働く方の貴重な通勤時間を邪魔しては悪いと思い、登園の嵐が過ぎるまで、隅っこで皆さんの様子を見ていた。一段落したところで、ムスメをお願いした。
ムスメは振り返ることもなく、教室にいる子供達の中に混じり、同化してしまった。先生にも「何だか、慣らしをするまでもなかったわねぇ。まあ、規則なので…」と言われるほどだった。
少し早めにお迎えに行き、園内をこっそり覗いてみた。同じ年くらいの女の子とままごとをしていた。最近、公園にいた見知らぬ子供達にままごとを教わり、気に入っている。「お代わりあるからね。」と、私のいつもの台詞を真似ているムスメ。
問題なさそうなので、園内に入り、先生に声をかける。ムスメが「帰りたくない」と、ごねるかと思いきや、先生に呼ばれるとあっさりと友達に別れを告げ、私の元へやってきた。
先生から「何も問題ないし、これ以上、慣らしをする意味もなさそうなので、明日からフルにしませんか。

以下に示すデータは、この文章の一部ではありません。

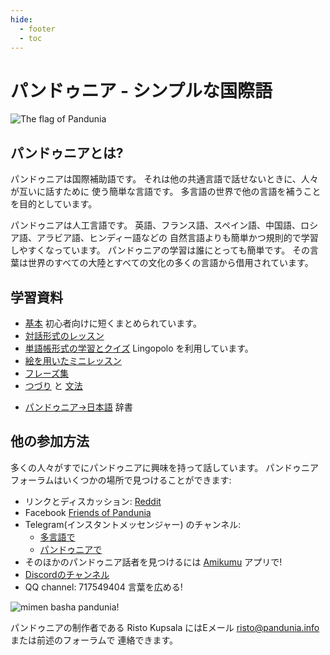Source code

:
 ```yaml
---
hide:
  - footer
  - toc
---
```


# パンドゥニア - シンプルな国際語

![](http://www.pandunia.info/grafe/bandera.png "The flag of Pandunia")

## パンドゥニアとは?

パンドゥニアは国際補助語です。
それは他の共通言語で話せないときに、人々が互いに話すために
使う簡単な言語です。
多言語の世界で他の言語を補うことを目的としています。

パンドゥニアは人工言語です。
英語、フランス語、スペイン語、中国語、ロシア語、アラビア語、ヒンディー語などの
自然言語よりも簡単かつ規則的で学習しやすくなっています。
パンドゥニアの学習は誰にとっても簡単です。
その言葉は世界のすべての大陸とすべての文化の多くの言語から借用されています。


## 学習資料

- [基本](B02_nutshell.md) 初心者向けに短くまとめられています。
- [対話形式のレッスン](201_shula.md)
- [単語帳形式の学習とクイズ](https://lingopolo.org/pandunia/) Lingopolo を利用しています。
- [絵を用いたミニレッスン](http://www.pandunia.info/pandunia/mini_xula.html)
- [フレーズ集](B03_baze_jumla.md)
- [つづり](G01_ABC.md) と [文法](B01_baze_kanun.md)

<!--- [検索可能な辞書](tiddly.html) -->
<!-- - [日本語→パンドゥニア](jpn-pandunia.md) 辞書 -->
- [パンドゥニア→日本語](pandunia-jpn.md) 辞書
<!-- - [単語の語源一覧](leksaslia.md) ([ISO 639-2コード一覧](https://ja.wikipedia.org/wiki/ISO_639-2コード一覧)) -->


## 他の参加方法

多くの人々がすでにパンドゥニアに興味を持って話しています。 パンドゥニアフォーラムはいくつかの場所で見つけることができます:

- リンクとディスカッション: [Reddit](https://www.reddit.com/r/pandunia/)
- Facebook [Friends of Pandunia](http://www.facebook.com/groups/pandunia)
- Telegram(インスタントメッセンジャー) のチャンネル:
    * [多言語で](https://t.me/pandunia_grupe)
    * [パンドゥニアで](https://t.me/joinchat/AAAAAENlKqzlMtGkrmf5rg)
- そのほかのパンドゥニア話者を見つけるには [Amikumu](https://amikumu.com/) アプリで!
- [Discordのチャンネル](https://discord.gg/jf5GHcHXKk)
- QQ channel: 717549404
  言葉を広める!
<!-- - このサイトの翻訳を[手伝ってください。](tarja_netoloke.md) -->

![](http://www.pandunia.info/grafe/mome_loga_pandunia.png "mimen basha pandunia!")

パンドゥニアの制作者である Risto Kupsala にはEメール
[risto@pandunia.info](mailto:risto@pandunia.info) または前述のフォーラムで
連絡できます。
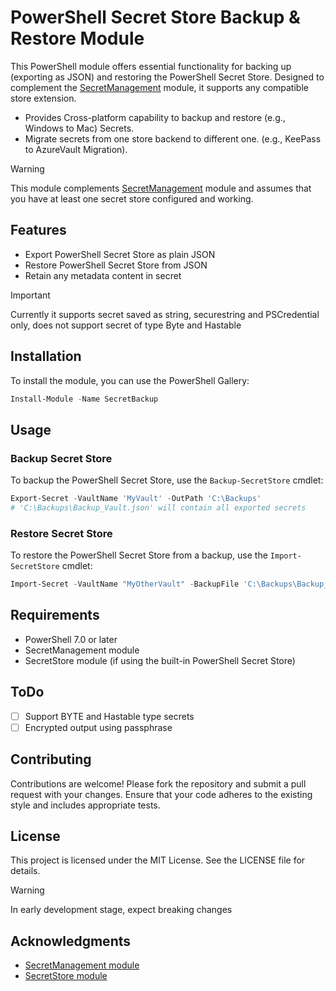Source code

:# PowerShell Secret Store Backup & Restore Module

This PowerShell module offers essential functionality for backing up (exporting as JSON) and restoring the PowerShell Secret Store. Designed to complement the [SecretManagement][SecretManagementGithub] module, it supports any compatible store extension. 

- Provides Cross-platform capability to  backup and restore (e.g., Windows to Mac) Secrets. 
- Migrate secrets from one store backend to different one. (e.g., KeePass to AzureVault Migration).

> [!WARNING]
> This module complements [SecretManagement][SecretManagementGithub] module and assumes that you have at least one secret store configured and working.

## Features

- Export PowerShell Secret Store as plain JSON
- Restore PowerShell Secret Store from JSON
- Retain any metadata content in secret

> [!IMPORTANT]
> Currently it supports secret saved as string, securestring and PSCredential only, does not support secret of type Byte and Hastable

## Installation

To install the module, you can use the PowerShell Gallery:

```powershell
Install-Module -Name SecretBackup
```

## Usage

### Backup Secret Store

To backup the PowerShell Secret Store, use the `Backup-SecretStore` cmdlet:

```powershell
Export-Secret -VaultName 'MyVault' -OutPath 'C:\Backups'
# 'C:\Backups\Backup_Vault.json' will contain all exported secrets
```

### Restore Secret Store

To restore the PowerShell Secret Store from a backup, use the `Import-SecretStore` cmdlet:

```powershell
Import-Secret -VaultName "MyOtherVault" -BackupFile 'C:\Backups\Backup_Vault.json' 
```

## Requirements

- PowerShell 7.0 or later
- SecretManagement module
- SecretStore module (if using the built-in PowerShell Secret Store)

## ToDo

- [ ] Support BYTE and Hastable type secrets
- [ ] Encrypted output using passphrase

## Contributing

Contributions are welcome! Please fork the repository and submit a pull request with your changes. Ensure that your code adheres to the existing style and includes appropriate tests.

## License

This project is licensed under the MIT License. See the LICENSE file for details.

> [!WARNING]
> In early development stage, expect breaking changes

## Acknowledgments

- [SecretManagement module][SecretManagementGithub]
- [SecretStore module][SecretStoreGithub]

[SecretManagementGithub]: https://github.com/PowerShell/SecretManagement
[SecretStoreGithub]: https://github.com/PowerShell/SecretStore

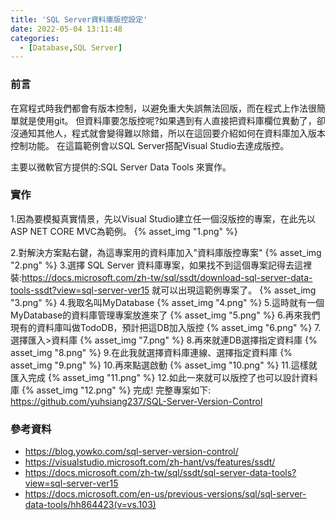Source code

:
 ```yaml
---
title: 'SQL Server資料庫版控設定'
date: 2022-05-04 13:11:48
categories:
  - [Database,SQL Server]
---
```

### 前言
在寫程式時我們都會有版本控制，以避免重大失誤無法回版，而在程式上作法很簡單就是使用git。
但資料庫要怎版控呢?如果遇到有人直接把資料庫欄位異動了，卻沒通知其他人，程式就會變得難以除錯，所以在這回要介紹如何在資料庫加入版本控制功能。
在這篇範例會以SQL Server搭配Visual Studio去達成版控。

主要以微軟官方提供的:SQL Server Data Tools 來實作。

### 實作
1.因為要模擬真實情景，先以Visual Studio建立任一個沒版控的專案，在此先以ASP NET CORE MVC為範例。
{% asset_img "1.png" %}

2.對解決方案點右鍵，為這專案用的資料庫加入"資料庫版控專案"
{% asset_img "2.png" %}
3.選擇 SQL Server 資料庫專案，如果找不到這個專案記得去這裡裝:https://docs.microsoft.com/zh-tw/sql/ssdt/download-sql-server-data-tools-ssdt?view=sql-server-ver15
就可以出現這範例專案了。
{% asset_img "3.png" %}
4.我取名叫MyDatabase
{% asset_img "4.png" %}
5.這時就有一個MyDatabase的資料庫管理專案放進來了
{% asset_img "5.png" %}
6.再來我們現有的資料庫叫做TodoDB，預計把這DB加入版控
{% asset_img "6.png" %}
7.選擇匯入>資料庫
{% asset_img "7.png" %}
8.再來就連DB選擇指定資料庫
{% asset_img "8.png" %}
9.在此我就選擇資料庫連線、選擇指定資料庫
{% asset_img "9.png" %}
10.再來點選啟動
{% asset_img "10.png" %}
11.這樣就匯入完成
{% asset_img "11.png" %}
12.如此一來就可以版控了也可以設計資料庫
{% asset_img "12.png" %}
完成!
完整專案如下:
https://github.com/yuhsiang237/SQL-Server-Version-Control

### 參考資料
- https://blog.yowko.com/sql-server-version-control/
- https://visualstudio.microsoft.com/zh-hant/vs/features/ssdt/
- https://docs.microsoft.com/zh-tw/sql/ssdt/sql-server-data-tools?view=sql-server-ver15
- https://docs.microsoft.com/en-us/previous-versions/sql/sql-server-data-tools/hh864423(v=vs.103)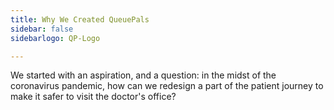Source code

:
 ```yaml
---
title: Why We Created QueuePals
sidebar: false
sidebarlogo: QP-Logo

---
```


We started with an aspiration, and a question: in the midst of the coronavirus pandemic, how can we redesign a part of the patient journey to make it safer to visit the doctor's office? 
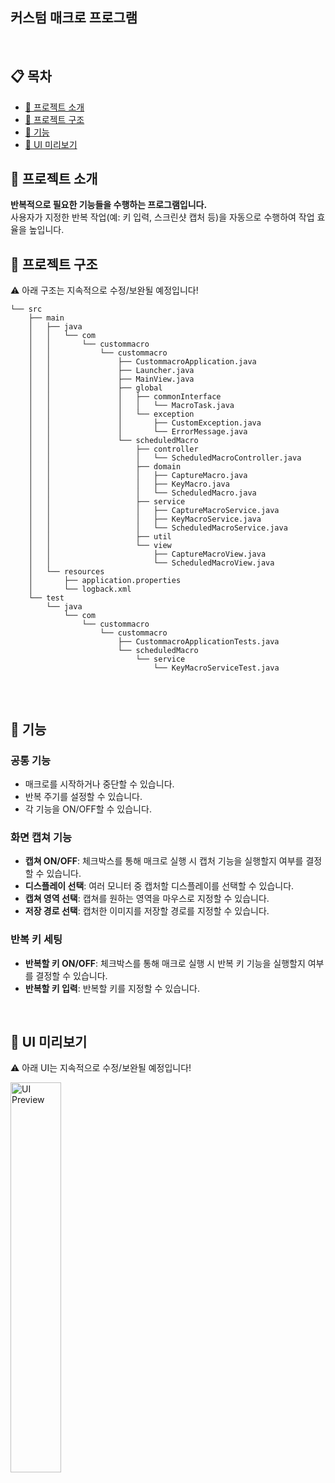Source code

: ## **커스텀 매크로 프로그램**

&nbsp;

## 📋 목차

- [📌 프로젝트 소개](#-프로젝트-소개)
- [📂 프로젝트 구조](#-프로젝트-구조)
- [🚀 기능](#-기능)
- [👀 UI 미리보기](#-ui-미리보기)

## 📌 **프로젝트 소개**

**반복적으로 필요한 기능들을 수행하는 프로그램입니다.**<br>
사용자가 지정한 반복 작업(예: 키 입력, 스크린샷 캡처 등)을 자동으로 수행하여 작업 효율을 높입니다.
&nbsp;

## 📂 **프로젝트 구조**

⚠️ 아래 구조는 지속적으로 수정/보완될 예정입니다!

```
└── src
    ├── main
    │   ├── java
    │   │   └── com
    │   │       └── custommacro
    │   │           └── custommacro
    │   │               ├── CustommacroApplication.java
    │   │               ├── Launcher.java
    │   │               ├── MainView.java
    │   │               ├── global
    │   │               │   ├── commonInterface
    │   │               │   │   └── MacroTask.java
    │   │               │   └── exception
    │   │               │       ├── CustomException.java
    │   │               │       └── ErrorMessage.java
    │   │               └── scheduledMacro
    │   │                   ├── controller
    │   │                   │   └── ScheduledMacroController.java
    │   │                   ├── domain
    │   │                   │   ├── CaptureMacro.java
    │   │                   │   ├── KeyMacro.java
    │   │                   │   └── ScheduledMacro.java
    │   │                   ├── service
    │   │                   │   ├── CaptureMacroService.java
    │   │                   │   ├── KeyMacroService.java
    │   │                   │   └── ScheduledMacroService.java
    │   │                   ├── util
    │   │                   └── view
    │   │                       ├── CaptureMacroView.java
    │   │                       └── ScheduledMacroView.java
    │   └── resources
    │       ├── application.properties
    │       └── logback.xml
    └── test
        └── java
            └── com
                └── custommacro
                    └── custommacro
                        ├── CustommacroApplicationTests.java
                        └── scheduledMacro
                            └── service
                                └── KeyMacroServiceTest.java


```

&nbsp;

## 🚀 **기능**

### 공통 기능

- 매크로를 시작하거나 중단할 수 있습니다.
- 반복 주기를 설정할 수 있습니다.
- 각 기능을 ON/OFF할 수 있습니다.

### 화면 캡쳐 기능

- **캡쳐 ON/OFF**: 체크박스를 통해 매크로 실행 시 캡처 기능을 실행할지 여부를 결정할 수 있습니다.
- **디스플레이 선택**: 여러 모니터 중 캡처할 디스플레이를 선택할 수 있습니다.
- **캡쳐 영역 선택**: 캡쳐를 원하는 영역을 마우스로 지정할 수 있습니다.
- **저장 경로 선택**: 캡처한 이미지를 저장할 경로를 지정할 수 있습니다.

### 반복 키 세팅

- **반복할 키 ON/OFF**: 체크박스를 통해 매크로 실행 시 반복 키 기능을 실행할지 여부를 결정할 수 있습니다.
- **반복할 키 입력**: 반복할 키를 지정할 수 있습니다.

&nbsp;

## 👀 **UI 미리보기**

⚠️ 아래 UI는 지속적으로 수정/보완될 예정입니다!
<div>
    <img src="https://github.com/user-attachments/assets/943af457-1f25-4281-bd18-f49209256515" alt="UI Preview" width="40%">
</div>

&nbsp;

」と提案された。焦る必要はないが、給食もあるし、ムスメも楽しいと言っているので、お願いすることにした。
働いてもいないのに、9時半〜3時半まで預けることになっている。アメリカでのプリスクールも6時間だったという理由で、保育時間を6時間に設定した。
実家の両親は、普通の幼稚園と同様に半日くらいと思っていたらしく「そんなに長時間通わせてどうするんだ?」とか「何で、そんなに長いんだ?」と驚かれた。
「あなたが4歳になった時、やっと幼稚園に通ってくれたの。でも兄弟がいたし、いっつも育児に追われていたわ。あなたは、育児に追われている期間が短いわねぇ。」と、母からは半ば苦労話の押し付けをされたが、それも人生、時代の違いということで丸め込んでおいた。
ムスメと一日中向き合って暮らしたのは1年半くらいである。今後、向き合う時間は少なくなる一方だろう。第二子の予定もないし、早くも暇な主婦になりそうだ。
ほんの数年前まで、自由にならない我が身を呪い、こんな風に時間を持て余す時が来るとも考えられなかった。
苦悩の渦中にいる時は、それが長く感じるものだが、意外にも呆気なく終わり、過ぎてしまえば、大したことない事が多い。
そう考えると、悩む時間はバカバカしい、と分かりつつも悩むのが人間の性なんだよなぁ。